Personal information
- Full name: Nurettin Boytorun
- Born: 28 March 1908 Istanbul, Ottoman Empire
- Died: 28 November 1988 (aged 80) Istanbul, Turkey

Medal record
Men's Greco-Roman wrestling
Representing Turkey
Balkan Championships
| Gold medal – first place | 1932 | Middleweight |
| Gold medal – first place | 1933 | Middleweight |
| Gold medal – first place | 1934 | Middleweight |
| Gold medal – first place | 1935 | Middleweight |

= Nuri Boytorun =

Turkish wrestler (1908–1988)

Nurettin "Nuri" Boytorun (28 March 1908 – 28 November 1988) was a Turkish Olympian sport wrestler, trainer and technical director. He competed in the Middleweight division of Greco-Roman category at the 1928 and 1936 Summer Olympics.

He was born in Istanbul, Ottoman Empire. He was the Balkan champion four times in a row.

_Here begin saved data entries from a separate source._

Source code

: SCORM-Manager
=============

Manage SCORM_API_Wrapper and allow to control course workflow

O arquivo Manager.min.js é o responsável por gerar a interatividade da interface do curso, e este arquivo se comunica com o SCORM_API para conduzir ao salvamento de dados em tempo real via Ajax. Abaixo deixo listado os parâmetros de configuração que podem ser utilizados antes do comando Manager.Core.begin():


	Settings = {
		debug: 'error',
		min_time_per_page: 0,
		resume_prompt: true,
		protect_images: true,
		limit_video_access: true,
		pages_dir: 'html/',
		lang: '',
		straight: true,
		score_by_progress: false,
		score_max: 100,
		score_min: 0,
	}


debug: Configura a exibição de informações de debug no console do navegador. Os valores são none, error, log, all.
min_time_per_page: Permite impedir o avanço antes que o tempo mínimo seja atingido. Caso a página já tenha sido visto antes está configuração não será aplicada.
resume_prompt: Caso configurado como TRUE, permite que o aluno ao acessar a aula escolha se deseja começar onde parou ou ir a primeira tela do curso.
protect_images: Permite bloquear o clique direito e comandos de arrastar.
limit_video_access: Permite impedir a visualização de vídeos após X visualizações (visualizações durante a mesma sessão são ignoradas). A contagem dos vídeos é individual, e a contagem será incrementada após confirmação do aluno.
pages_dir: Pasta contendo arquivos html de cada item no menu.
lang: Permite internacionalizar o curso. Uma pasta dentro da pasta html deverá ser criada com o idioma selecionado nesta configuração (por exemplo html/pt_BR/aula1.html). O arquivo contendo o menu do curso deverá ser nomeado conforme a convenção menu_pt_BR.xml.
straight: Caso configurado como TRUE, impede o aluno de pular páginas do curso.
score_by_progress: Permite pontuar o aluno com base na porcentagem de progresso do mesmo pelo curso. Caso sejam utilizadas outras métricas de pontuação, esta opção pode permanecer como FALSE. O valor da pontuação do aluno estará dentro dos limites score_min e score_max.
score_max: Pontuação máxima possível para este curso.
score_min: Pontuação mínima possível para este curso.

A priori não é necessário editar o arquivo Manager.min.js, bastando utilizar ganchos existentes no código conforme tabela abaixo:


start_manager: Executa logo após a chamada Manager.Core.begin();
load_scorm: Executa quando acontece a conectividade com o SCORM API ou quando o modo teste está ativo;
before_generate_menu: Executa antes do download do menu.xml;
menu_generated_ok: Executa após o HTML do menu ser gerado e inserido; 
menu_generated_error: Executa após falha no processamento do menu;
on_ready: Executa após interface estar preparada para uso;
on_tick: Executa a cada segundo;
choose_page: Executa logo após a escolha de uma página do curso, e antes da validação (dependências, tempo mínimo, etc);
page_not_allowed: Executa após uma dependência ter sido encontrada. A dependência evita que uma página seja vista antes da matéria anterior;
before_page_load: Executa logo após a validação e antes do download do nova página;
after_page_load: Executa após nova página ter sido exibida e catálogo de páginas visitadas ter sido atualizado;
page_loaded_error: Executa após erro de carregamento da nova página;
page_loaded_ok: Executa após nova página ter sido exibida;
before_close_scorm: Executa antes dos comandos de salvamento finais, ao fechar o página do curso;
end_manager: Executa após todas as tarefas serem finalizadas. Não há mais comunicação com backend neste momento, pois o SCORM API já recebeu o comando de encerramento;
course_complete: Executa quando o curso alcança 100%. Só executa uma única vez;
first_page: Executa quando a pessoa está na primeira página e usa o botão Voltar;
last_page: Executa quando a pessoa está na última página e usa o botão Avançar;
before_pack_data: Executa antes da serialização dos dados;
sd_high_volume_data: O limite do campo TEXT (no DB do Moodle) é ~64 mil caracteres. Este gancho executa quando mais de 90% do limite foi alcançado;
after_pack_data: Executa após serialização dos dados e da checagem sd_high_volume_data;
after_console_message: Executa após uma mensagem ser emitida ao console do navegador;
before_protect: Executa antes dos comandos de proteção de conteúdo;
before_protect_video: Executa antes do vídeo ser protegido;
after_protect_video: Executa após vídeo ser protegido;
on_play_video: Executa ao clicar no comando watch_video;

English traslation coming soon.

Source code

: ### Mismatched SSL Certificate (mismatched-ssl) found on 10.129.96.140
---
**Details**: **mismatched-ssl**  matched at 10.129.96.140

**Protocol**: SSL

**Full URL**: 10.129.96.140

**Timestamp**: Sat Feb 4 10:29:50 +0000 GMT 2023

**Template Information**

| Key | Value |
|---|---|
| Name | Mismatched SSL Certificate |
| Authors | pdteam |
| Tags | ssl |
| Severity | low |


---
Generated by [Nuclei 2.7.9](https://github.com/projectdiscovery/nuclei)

After retiring from active sports, he served as the trainer of the Turkish national team. Nuri Boytorun instructed wrestlers such as Yaşar Doğu, Celal Atik, Gazanfer Bilge and Ahmet Kireççi, among others. He was technical director of the national team, which participated at the Olympics in 1948, 1952 and 1956.

Accepting an offer, he emigrated to Italy, and served as the technical director of the Italian national Greco-Roman wrestling team.

Boytorun died on November 28, 1988, in Istanbul. He was succeeded by his wife Süheyla and two sons Sinan and Hamdi.